La morale de Schopenhauer va alors être une morale du renoncement. Il faut d’abord renoncer à
transmettre la vie car c’est transmettre la tromperie du bonheur, le seul sentiment moral acceptable
étant la pitié qui reconnaît l’universalité de la souffrance. La seule délivrance est la négation du
vouloir-vivre, non pas dans le suicide, mais dans l’acte de non-volonté (cette thèse n’est pas éloignée
du bouddhisme). Il faut renoncer au désir qui est le mal radical.
Comment renoncer au désir ? Une première solution se situe dans la contemplation esthétique.
Comme Kant, Schopenhauer considère qu’elle est désintéressée et donc délivrée des désirs. Mais le
vrai remède, le remède radical se situe dans l’ascétisme, refus des biens de ce monde, fusion dans le
néant. Seul l’ascète a vaincu l’égoïsme dans le renoncement. Homme clairvoyant, il renonce aux
désirs et choisit la mortification pour vaincre le vouloir-vivre générateur de souffrances.

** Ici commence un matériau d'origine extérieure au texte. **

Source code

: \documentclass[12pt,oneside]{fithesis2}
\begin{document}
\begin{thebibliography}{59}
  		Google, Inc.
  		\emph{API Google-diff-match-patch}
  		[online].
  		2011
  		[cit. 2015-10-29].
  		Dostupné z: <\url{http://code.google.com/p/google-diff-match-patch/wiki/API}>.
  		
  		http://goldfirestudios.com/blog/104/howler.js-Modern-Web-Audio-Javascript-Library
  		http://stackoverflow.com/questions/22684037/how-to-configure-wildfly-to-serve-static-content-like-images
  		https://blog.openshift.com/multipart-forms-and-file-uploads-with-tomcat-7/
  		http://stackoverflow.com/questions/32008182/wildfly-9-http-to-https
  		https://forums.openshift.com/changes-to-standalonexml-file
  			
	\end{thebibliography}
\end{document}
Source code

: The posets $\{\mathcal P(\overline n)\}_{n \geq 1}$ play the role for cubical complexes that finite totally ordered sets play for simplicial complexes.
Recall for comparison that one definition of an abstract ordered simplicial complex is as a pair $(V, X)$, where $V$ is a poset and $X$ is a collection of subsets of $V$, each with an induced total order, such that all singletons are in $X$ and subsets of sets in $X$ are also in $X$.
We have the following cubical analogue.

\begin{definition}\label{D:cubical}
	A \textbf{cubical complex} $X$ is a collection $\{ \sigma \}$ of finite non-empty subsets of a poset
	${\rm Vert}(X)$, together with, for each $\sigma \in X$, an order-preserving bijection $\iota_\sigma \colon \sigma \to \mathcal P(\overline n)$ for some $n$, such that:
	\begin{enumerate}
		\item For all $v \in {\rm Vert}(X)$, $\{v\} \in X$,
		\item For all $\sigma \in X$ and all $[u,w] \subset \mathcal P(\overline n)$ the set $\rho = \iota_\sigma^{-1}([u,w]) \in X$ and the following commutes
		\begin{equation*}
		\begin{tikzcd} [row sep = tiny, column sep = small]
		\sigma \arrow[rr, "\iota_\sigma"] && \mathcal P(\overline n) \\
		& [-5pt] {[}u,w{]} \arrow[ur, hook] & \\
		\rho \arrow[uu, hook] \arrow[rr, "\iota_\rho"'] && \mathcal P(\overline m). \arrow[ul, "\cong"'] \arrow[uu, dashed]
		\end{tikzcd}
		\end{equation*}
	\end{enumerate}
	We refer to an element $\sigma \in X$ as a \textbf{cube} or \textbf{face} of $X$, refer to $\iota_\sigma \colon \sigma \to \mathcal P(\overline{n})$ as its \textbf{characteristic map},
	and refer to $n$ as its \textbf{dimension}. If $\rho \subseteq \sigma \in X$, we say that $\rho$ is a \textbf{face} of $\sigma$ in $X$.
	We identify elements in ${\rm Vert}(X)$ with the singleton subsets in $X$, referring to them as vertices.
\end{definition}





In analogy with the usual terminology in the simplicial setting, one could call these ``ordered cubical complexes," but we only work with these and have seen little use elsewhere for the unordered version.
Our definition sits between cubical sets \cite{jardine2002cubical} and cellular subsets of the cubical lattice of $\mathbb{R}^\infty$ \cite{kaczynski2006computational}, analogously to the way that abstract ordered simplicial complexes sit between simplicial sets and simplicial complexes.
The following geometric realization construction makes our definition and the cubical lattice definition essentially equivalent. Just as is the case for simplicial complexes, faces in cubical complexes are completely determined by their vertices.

Cette solution en est-elle une ? Rien ne peut vaincre la volonté, impérissable et immuable. Même la
mort ne supprime rien. De plus, Schopenhauer omet le caractère proprement humain du désir. Si
satisfaire tous ses désirs n’est pas une bonne règle de vie, l’alternative est-elle vraiment de n’en
satisfaire aucun ?
Incompatibles avec l’autarcie, ils empêchent aussi l’ataraxie. Ainsi, aux yeux d’Épicure, la sagesse
réside, non dans la renonciation complète à la satisfaction de nos désirs mais dans un calcul des
désirs qui vise au maximum de plaisir et au minimum de déplaisir. Nul désir n’est condamnable en
tant qu’il donne du plaisir mais aucun désir qui conduit à davantage de douleur que de plaisir ne doit
être accompli.
Ainsi, satisfaire tous ses désirs, sans maîtrise, n’est pas une bonne règle de vie au sens où cela ne
conduit pas au bonheur. Mais la vie bonne n’est pas seulement la vie heureuse, c’est aussi la vie juste,
conforme à la morale. Le désir est-il compatible avec la justice ?
2) Désir et vertu
Il n’y a pas de morale sans liberté et donc sans maîtrise de soi. Il existe des désirs dangereux et
immoraux. Platon nous montre que la tempérance est une vertu. Je ne suis pas libre de mes désirs (ils
surgissent sans que je sache d’où ils viennent) et on peut donc considérer qu’il n’est pas de vie libre
et juste là où l’on satisfait sans discernement tous ses désirs.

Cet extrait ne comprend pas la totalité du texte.